• [Exercise brief] Please reproduce all of the data below exactly, leaving each picture out.

• [Stored data entries]
──────────

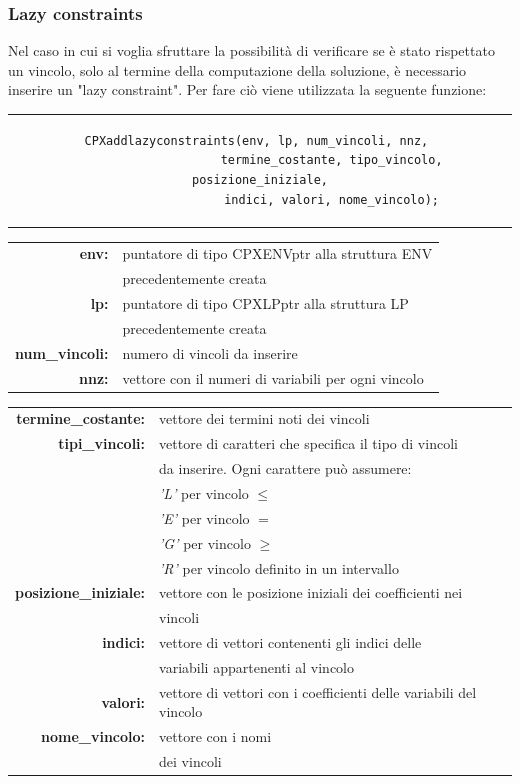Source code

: \subsubsection{Lazy constraints}
Nel caso in cui si voglia sfruttare la possibilità di verificare se è stato rispettato un vincolo, solo al termine della computazione della soluzione, è necessario inserire un "lazy constraint". Per fare ciò viene utilizzata la seguente funzione:
\begin{center}
\begin{tabular}{c}
\begin{lstlisting}[linewidth=380pt, basicstyle=\footnotesize\sffamily,]     
CPXaddlazyconstraints(env, lp, num_vincoli, nnz, 
					termine_costante, tipo_vincolo, posizione_iniziale,
					indici, valori, nome_vincolo);
\end{lstlisting}
\end{tabular}
\end{center}
\begin{table}[h]
\centering
\begin{tabular}{rl}
\textbf{env:} & {puntatore di tipo CPXENVptr alla struttura ENV}\\
& {precedentemente creata}\\
\textbf{lp:} & {puntatore di tipo CPXLPptr alla struttura LP}\\
& {precedentemente creata}\\
\textbf{num\_vincoli:} & {numero di vincoli da inserire}\\
\textbf{nnz:} & {vettore con il numeri di variabili per ogni vincolo}\\ 
\end{tabular}
\end{table}
\begin{table}[h]
\centering
\begin{tabular}{rl}
\textbf{termine\_costante:} & {vettore dei termini noti dei vincoli}\\
\textbf{tipi\_vincoli:} & {vettore di caratteri che specifica il tipo di vincoli}\\
&{da inserire. Ogni carattere può assumere:}\\
&{\textit{'L'} per vincolo $\leq$}\\
&{\textit{'E'} per vincolo $=$}\\
&{\textit{'G'} per vincolo $\geq$}\\
&{\textit{'R'} per vincolo definito in un intervallo}\\
\textbf{posizione\_iniziale:} & {vettore con le posizione iniziali dei coefficienti nei}\\
&{vincoli}\\
\textbf{indici:} & {vettore di vettori contenenti gli indici delle}\\
& {variabili appartenenti al vincolo}\\
\textbf{valori:} & {vettore di vettori con i coefficienti delle variabili del vincolo}\\
\textbf{nome\_vincolo:} & {vettore con i nomi}\\
& {dei vincoli}\\
\end{tabular}
\end{table}
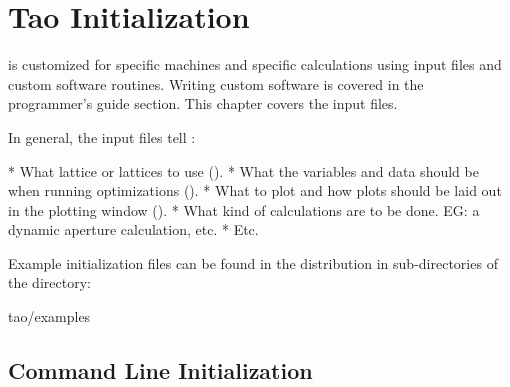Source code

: \chapter{Tao Initialization}
\label{c:init}

\tao is customized for specific machines and specific calculations using input files and custom
software routines. Writing custom software is covered in the programmer's guide section. This
chapter covers the input files.

In general, the input files tell \tao:
\begin{example}
  * What \bmad lattice or lattices to use ().
  * What the variables and data should be when running optimizations ().
  * What to plot and how plots should be laid out in the plotting window ().
  * What kind of calculations are to be done. EG: a dynamic aperture calculation, etc.
  * Etc.
\end{example}

Example initialization files can be found in the \tao distribution in sub-directories of the
directory:
\begin{example}
  tao/examples
\end{example}

\section{Command Line Initialization}
\label{s:command.line} 

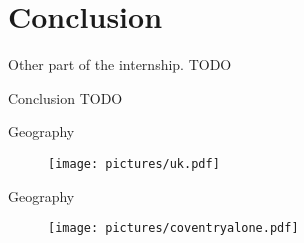 \documentclass{beamer}
\begin{document}
\section{Conclusion}


\begin{frame}{Other part of the internship.}
 TODO
\end{frame}

\begin{frame} {Conclusion}
  TODO
\end{frame}

\begin{frame}{Geography}
  \begin{figure}
  
     \begin{center}
	 \texttt{[image: pictures/uk.pdf]}
	 
  
    \end{center}

    
  \end{figure}

\end{frame}


\begin{frame}{Geography}
  \begin{figure}
  
     \begin{center}
	 \texttt{[image: pictures/coventryalone.pdf]}
	 
  
    \end{center}

    
  \end{figure}

\end{frame}


\end{document}
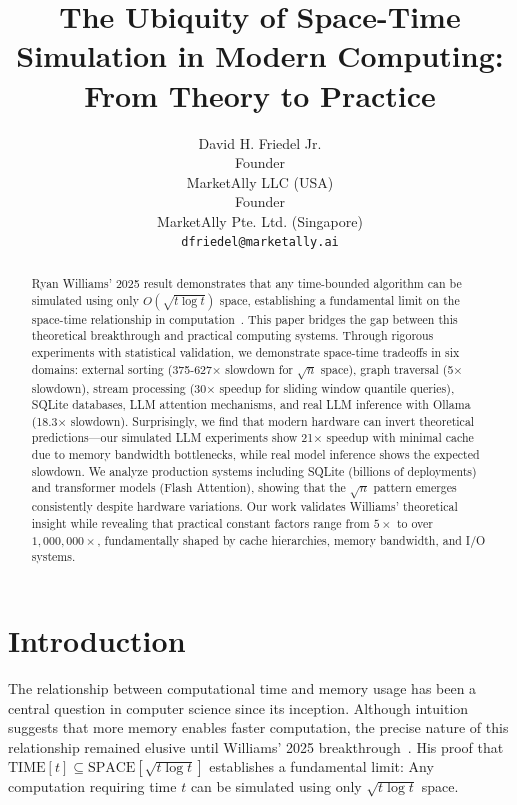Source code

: \documentclass[11pt]{article}
\title{The Ubiquity of Space-Time Simulation in Modern Computing: From Theory to Practice}
\author{
David H. Friedel Jr.\\
Founder \\ MarketAlly LLC (USA) \\ Founder \\ MarketAlly Pte. Ltd. (Singapore) \\ 
\texttt{dfriedel@marketally.ai}
}
\date{}
\theoremstyle{definition}
\begin{document}
\maketitle

\begin{center}
\setlength{\fboxsep}{8pt}
\noindent{}
\end{center}
\vspace{1em}

\begin{abstract}
Ryan Williams' 2025 result demonstrates that any time-bounded algorithm can be simulated using only $O(\sqrt{t \log t})$ space, establishing a fundamental limit on the space-time relationship in computation~\cite{williams2025}. This paper bridges the gap between this theoretical breakthrough and practical computing systems. Through rigorous experiments with statistical validation, we demonstrate space-time tradeoffs in six domains: external sorting (375-627× slowdown for $\sqrt{n}$ space), graph traversal (5× slowdown), stream processing (30× speedup for sliding window quantile queries), SQLite databases, LLM attention mechanisms, and real LLM inference with Ollama (18.3× slowdown). Surprisingly, we find that modern hardware can invert theoretical predictions—our simulated LLM experiments show 21× speedup with minimal cache due to memory bandwidth bottlenecks, while real model inference shows the expected slowdown. We analyze production systems including SQLite (billions of deployments) and transformer models (Flash Attention), showing that the $\sqrt{n}$ pattern emerges consistently despite hardware variations. Our work validates Williams' theoretical insight while revealing that practical constant factors range from $5\times$ to over $1{,}000{,}000\times$, fundamentally shaped by cache hierarchies, memory bandwidth, and I/O systems.
\end{abstract}

\section{Introduction}

The relationship between computational time and memory usage has been a central question in computer science since its inception. Although intuition suggests that more memory enables faster computation, the precise nature of this relationship remained elusive until Williams' 2025 breakthrough~\cite{williams2025}. His proof that $\text{TIME}[t] \subseteq \text{SPACE}[\sqrt{t \log t}]$ establishes a fundamental limit: Any computation requiring time $t$ can be simulated using only $\sqrt{t \log t}$ space.
\end{document}
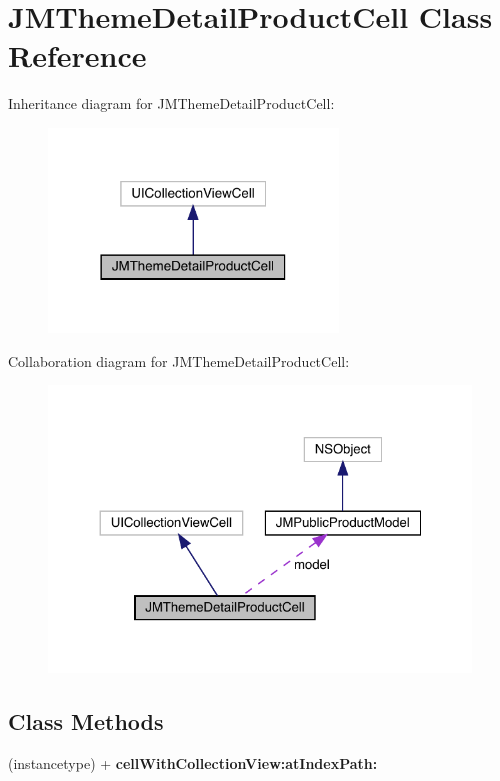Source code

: \hypertarget{interface_j_m_theme_detail_product_cell}{}\section{J\+M\+Theme\+Detail\+Product\+Cell Class Reference}
\label{interface_j_m_theme_detail_product_cell}


Inheritance diagram for J\+M\+Theme\+Detail\+Product\+Cell\+:\nopagebreak
\begin{figure}[H]
\begin{center}
\leavevmode
\includegraphics[width=218pt]{interface_j_m_theme_detail_product_cell__inherit__graph}
\end{center}
\end{figure}


Collaboration diagram for J\+M\+Theme\+Detail\+Product\+Cell\+:\nopagebreak
\begin{figure}[H]
\begin{center}
\leavevmode
\includegraphics[width=324pt]{interface_j_m_theme_detail_product_cell__coll__graph}
\end{center}
\end{figure}
\subsection*{Class Methods}
\begin{DoxyCompactItemize}
\item 
\mbox{\label{interface_j_m_theme_detail_product_cell_a3f58ef7dc8735ed19d44acb9f6bdff56}} 
(instancetype) + {\bfseries cell\+With\+Collection\+View\+:at\+Index\+Path\+:}
\end{DoxyCompactItemize}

──────────

• [Your response]
Source code

: \subsubsection{Lazy constraints}
Nel caso in cui si voglia sfruttare la possibilità di verificare se è stato rispettato un vincolo, solo al termine della computazione della soluzione, è necessario inserire un "lazy constraint". Per fare ciò viene utilizzata la seguente funzione:
\begin{center}
\begin{tabular}{c}
\begin{lstlisting}[linewidth=380pt, basicstyle=\footnotesize\sffamily,]     
CPXaddlazyconstraints(env, lp, num_vincoli, nnz, 
					termine_costante, tipo_vincolo, posizione_iniziale,
					indici, valori, nome_vincolo);
\end{lstlisting}
\end{tabular}
\end{center}
\begin{table}[h]
\centering
\begin{tabular}{rl}
\textbf{env:} & {puntatore di tipo CPXENVptr alla struttura ENV}\\
& {precedentemente creata}\\
\textbf{lp:} & {puntatore di tipo CPXLPptr alla struttura LP}\\
& {precedentemente creata}\\
\textbf{num\_vincoli:} & {numero di vincoli da inserire}\\
\textbf{nnz:} & {vettore con il numeri di variabili per ogni vincolo}\\ 
\end{tabular}
\end{table}
\begin{table}[h]
\centering
\begin{tabular}{rl}
\textbf{termine\_costante:} & {vettore dei termini noti dei vincoli}\\
\textbf{tipi\_vincoli:} & {vettore di caratteri che specifica il tipo di vincoli}\\
&{da inserire. Ogni carattere può assumere:}\\
&{\textit{'L'} per vincolo $\leq$}\\
&{\textit{'E'} per vincolo $=$}\\
&{\textit{'G'} per vincolo $\geq$}\\
&{\textit{'R'} per vincolo definito in un intervallo}\\
\textbf{posizione\_iniziale:} & {vettore con le posizione iniziali dei coefficienti nei}\\
&{vincoli}\\
\textbf{indici:} & {vettore di vettori contenenti gli indici delle}\\
& {variabili appartenenti al vincolo}\\
\textbf{valori:} & {vettore di vettori con i coefficienti delle variabili del vincolo}\\
\textbf{nome\_vincolo:} & {vettore con i nomi}\\
& {dei vincoli}\\
\end{tabular}
\end{table}
Source code

: \chapter{Tao Initialization}
\label{c:init}

\tao is customized for specific machines and specific calculations using input files and custom
software routines. Writing custom software is covered in the programmer's guide section. This
chapter covers the input files.

In general, the input files tell \tao:
\begin{example}
  * What \bmad lattice or lattices to use ().
  * What the variables and data should be when running optimizations ().
  * What to plot and how plots should be laid out in the plotting window ().
  * What kind of calculations are to be done. EG: a dynamic aperture calculation, etc.
  * Etc.
\end{example}

Example initialization files can be found in the \tao distribution in sub-directories of the
directory:
\begin{example}
  tao/examples
\end{example}

\section{Command Line Initialization}
\label{s:command.line} 

 \documentclass{beamer}
\begin{document}
\section{Conclusion}


\begin{frame}{Other part of the internship.}
 TODO
\end{frame}

\begin{frame} {Conclusion}
  TODO
\end{frame}

\begin{frame}{Geography}
  \begin{figure}
  
     \begin{center}
	 \texttt{[image: pictures/uk.pdf]}
	 
  
    \end{center}

    
  \end{figure}

\end{frame}


\begin{frame}{Geography}
  \begin{figure}
  
     \begin{center}
	 \texttt{[image: pictures/coventryalone.pdf]}
	 
  
    \end{center}

    
  \end{figure}

\end{frame}


\end{document}
Source code

: \documentclass[11pt]{article}
\title{The Ubiquity of Space-Time Simulation in Modern Computing: From Theory to Practice}
\author{
David H. Friedel Jr.\\
Founder \\ MarketAlly LLC (USA) \\ Founder \\ MarketAlly Pte. Ltd. (Singapore) \\ 
\texttt{dfriedel@marketally.ai}
}
\date{}
\theoremstyle{definition}
\begin{document}
\maketitle

\begin{center}
\setlength{\fboxsep}{8pt}
\noindent{}
\end{center}
\vspace{1em}

\begin{abstract}
Ryan Williams' 2025 result demonstrates that any time-bounded algorithm can be simulated using only $O(\sqrt{t \log t})$ space, establishing a fundamental limit on the space-time relationship in computation~\cite{williams2025}. This paper bridges the gap between this theoretical breakthrough and practical computing systems. Through rigorous experiments with statistical validation, we demonstrate space-time tradeoffs in six domains: external sorting (375-627× slowdown for $\sqrt{n}$ space), graph traversal (5× slowdown), stream processing (30× speedup for sliding window quantile queries), SQLite databases, LLM attention mechanisms, and real LLM inference with Ollama (18.3× slowdown). Surprisingly, we find that modern hardware can invert theoretical predictions—our simulated LLM experiments show 21× speedup with minimal cache due to memory bandwidth bottlenecks, while real model inference shows the expected slowdown. We analyze production systems including SQLite (billions of deployments) and transformer models (Flash Attention), showing that the $\sqrt{n}$ pattern emerges consistently despite hardware variations. Our work validates Williams' theoretical insight while revealing that practical constant factors range from $5\times$ to over $1{,}000{,}000\times$, fundamentally shaped by cache hierarchies, memory bandwidth, and I/O systems.
\end{abstract}

\section{Introduction}

The relationship between computational time and memory usage has been a central question in computer science since its inception. Although intuition suggests that more memory enables faster computation, the precise nature of this relationship remained elusive until Williams' 2025 breakthrough~\cite{williams2025}. His proof that $\text{TIME}[t] \subseteq \text{SPACE}[\sqrt{t \log t}]$ establishes a fundamental limit: Any computation requiring time $t$ can be simulated using only $\sqrt{t \log t}$ space.
\end{document}
Source code

: \hypertarget{interface_j_m_theme_detail_product_cell}{}\section{J\+M\+Theme\+Detail\+Product\+Cell Class Reference}
\label{interface_j_m_theme_detail_product_cell}


Inheritance diagram for J\+M\+Theme\+Detail\+Product\+Cell\+:\nopagebreak
\begin{figure}[H]
\begin{center}
\leavevmode
\includegraphics[width=218pt]{interface_j_m_theme_detail_product_cell__inherit__graph}
\end{center}
\end{figure}


Collaboration diagram for J\+M\+Theme\+Detail\+Product\+Cell\+:\nopagebreak
\begin{figure}[H]
\begin{center}
\leavevmode
\includegraphics[width=324pt]{interface_j_m_theme_detail_product_cell__coll__graph}
\end{center}
\end{figure}
\subsection*{Class Methods}
\begin{DoxyCompactItemize}
\item 
\mbox{\label{interface_j_m_theme_detail_product_cell_a3f58ef7dc8735ed19d44acb9f6bdff56}} 
(instancetype) + {\bfseries cell\+With\+Collection\+View\+:at\+Index\+Path\+:}
\end{DoxyCompactItemize}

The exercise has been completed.